What is the use of this performance boost? For example, a malicious program, if it knows that we are using a hash algorithm, it may send a large number of requests, resulting in a serious hash collision. Then the constant access to these keys can significantly affect the performance of the server, resulting in a denial of service attack (DoS). The leap from O (n) to O (Logn) in JDK 8 can effectively prevent similar attacks while also making the predictability of HASHMAP performance slightly stronger. I hope this promotion will eventually convince your boss to agree to upgrade to JDK 8来.

The test uses an environment that is Intel Core I7-3635QM @ 2.4 GHZ,8GB memory, SSD drives, and runs on a 64-bit Windows 8.1 system using the default JVM parameters.

Summarize
the basic implementation of HashMap, as analyzed above, concludes with the following:

    • The HashMap internally uses the entry object to save the key value pairs, based on the hash table storage, solves the conflict with the zipper method.
    • The default capacity size for HashMap is 16, and the default load factor is 0.75. You can specify the capacity size, and the capacity will eventually be set to a power of 2, which is uniformly hashed.
    • HashMap key and value can be null, of course only one key is Null,value can have multiple.
    • HashMap the number of key values exceeds the capacity * load factor will be expanded, the capacity after the expansion of about twice times the original. The expansion will be hashed, so the position of the element may change, and this is a time-consuming operation.
    • HashMap is not thread-safe.
Related Article

Contact Us

The content source of this page is from Internet, which doesn't represent Alibaba Cloud's opinion; products and services mentioned on that page don't have any relationship with Alibaba Cloud. If the content of the page makes you feel confusing, please write us an email, we will handle the problem within 5 days after receiving your email.

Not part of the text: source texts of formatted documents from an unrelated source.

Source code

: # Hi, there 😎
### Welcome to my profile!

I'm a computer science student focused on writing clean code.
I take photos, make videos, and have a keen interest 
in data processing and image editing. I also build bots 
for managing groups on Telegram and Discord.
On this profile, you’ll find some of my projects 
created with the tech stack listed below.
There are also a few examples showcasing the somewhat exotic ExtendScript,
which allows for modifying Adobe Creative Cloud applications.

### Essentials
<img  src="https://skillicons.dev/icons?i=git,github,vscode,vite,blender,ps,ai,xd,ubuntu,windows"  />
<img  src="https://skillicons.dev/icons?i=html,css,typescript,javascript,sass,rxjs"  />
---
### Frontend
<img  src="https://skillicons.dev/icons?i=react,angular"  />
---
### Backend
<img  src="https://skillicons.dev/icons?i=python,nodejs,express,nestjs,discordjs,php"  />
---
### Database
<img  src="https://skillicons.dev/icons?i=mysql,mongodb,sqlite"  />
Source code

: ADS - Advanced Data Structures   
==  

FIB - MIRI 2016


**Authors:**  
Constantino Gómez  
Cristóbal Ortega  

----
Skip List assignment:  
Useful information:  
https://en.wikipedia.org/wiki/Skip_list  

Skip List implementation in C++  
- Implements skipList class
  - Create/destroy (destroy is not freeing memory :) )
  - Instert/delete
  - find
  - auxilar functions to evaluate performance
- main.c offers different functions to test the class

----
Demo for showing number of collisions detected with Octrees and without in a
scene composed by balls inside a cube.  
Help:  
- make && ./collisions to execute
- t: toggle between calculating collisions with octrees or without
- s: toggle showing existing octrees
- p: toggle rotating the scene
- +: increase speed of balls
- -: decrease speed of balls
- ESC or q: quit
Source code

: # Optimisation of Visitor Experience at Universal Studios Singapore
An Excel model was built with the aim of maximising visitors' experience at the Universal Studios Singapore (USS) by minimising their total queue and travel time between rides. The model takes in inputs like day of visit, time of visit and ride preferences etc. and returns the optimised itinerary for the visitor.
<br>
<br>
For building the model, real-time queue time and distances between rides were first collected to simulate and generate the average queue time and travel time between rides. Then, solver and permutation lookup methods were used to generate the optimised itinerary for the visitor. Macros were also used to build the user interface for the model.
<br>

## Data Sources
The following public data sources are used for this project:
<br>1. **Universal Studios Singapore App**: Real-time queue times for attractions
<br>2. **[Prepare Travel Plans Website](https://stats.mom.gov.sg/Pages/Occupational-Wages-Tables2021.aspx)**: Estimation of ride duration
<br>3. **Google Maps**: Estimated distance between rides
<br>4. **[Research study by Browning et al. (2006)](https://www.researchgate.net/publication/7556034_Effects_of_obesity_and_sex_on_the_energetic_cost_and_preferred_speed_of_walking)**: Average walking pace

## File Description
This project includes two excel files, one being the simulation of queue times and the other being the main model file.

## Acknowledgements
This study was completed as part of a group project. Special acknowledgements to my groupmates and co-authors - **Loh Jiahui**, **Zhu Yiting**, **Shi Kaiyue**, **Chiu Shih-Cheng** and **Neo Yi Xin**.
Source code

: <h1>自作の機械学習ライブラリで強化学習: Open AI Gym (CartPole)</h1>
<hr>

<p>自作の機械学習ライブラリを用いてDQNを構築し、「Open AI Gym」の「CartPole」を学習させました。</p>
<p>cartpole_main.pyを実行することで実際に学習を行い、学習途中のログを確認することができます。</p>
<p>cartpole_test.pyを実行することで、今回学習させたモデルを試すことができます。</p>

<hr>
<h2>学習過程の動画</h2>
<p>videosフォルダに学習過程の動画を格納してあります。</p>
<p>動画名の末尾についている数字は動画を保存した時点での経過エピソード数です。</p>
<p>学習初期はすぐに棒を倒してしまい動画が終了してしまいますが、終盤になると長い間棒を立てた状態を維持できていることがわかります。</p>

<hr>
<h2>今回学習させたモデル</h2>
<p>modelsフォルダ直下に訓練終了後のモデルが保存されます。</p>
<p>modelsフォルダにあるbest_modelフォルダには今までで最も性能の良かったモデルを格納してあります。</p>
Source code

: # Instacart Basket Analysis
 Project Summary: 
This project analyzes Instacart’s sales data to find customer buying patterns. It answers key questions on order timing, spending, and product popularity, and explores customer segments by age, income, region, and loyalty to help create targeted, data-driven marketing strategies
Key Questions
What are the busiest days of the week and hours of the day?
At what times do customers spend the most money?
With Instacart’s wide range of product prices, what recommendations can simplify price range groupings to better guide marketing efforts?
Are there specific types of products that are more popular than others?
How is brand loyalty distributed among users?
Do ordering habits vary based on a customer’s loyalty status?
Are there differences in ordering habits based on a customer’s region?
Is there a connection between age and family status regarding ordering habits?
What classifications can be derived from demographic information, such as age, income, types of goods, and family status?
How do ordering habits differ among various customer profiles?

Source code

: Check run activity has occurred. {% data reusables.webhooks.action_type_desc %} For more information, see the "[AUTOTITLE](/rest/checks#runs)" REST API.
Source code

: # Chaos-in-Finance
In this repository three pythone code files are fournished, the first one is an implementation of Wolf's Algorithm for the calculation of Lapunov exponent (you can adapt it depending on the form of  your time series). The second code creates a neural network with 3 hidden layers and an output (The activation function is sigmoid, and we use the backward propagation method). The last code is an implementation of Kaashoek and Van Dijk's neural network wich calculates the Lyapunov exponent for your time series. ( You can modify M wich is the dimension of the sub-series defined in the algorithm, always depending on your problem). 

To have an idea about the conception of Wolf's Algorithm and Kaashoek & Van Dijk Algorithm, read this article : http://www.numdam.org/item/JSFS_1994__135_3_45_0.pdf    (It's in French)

If you find any instances of plagiarism from the community, please send an email to: info-contact@alibabacloud.com and provide relevant evidence. A staff member will contact you within 5 working days.

A Free Trial That Lets You Build Big!

Start building with 50+ products and up to 12 months usage for Elastic Compute Service

  • Sales Support

    1 on 1 presale consultation

  • After-Sales Support

    24/7 Technical Support 6 Free Tickets per Quarter Faster Response

  • Alibaba Cloud offers highly flexible support services tailored to meet your exact needs.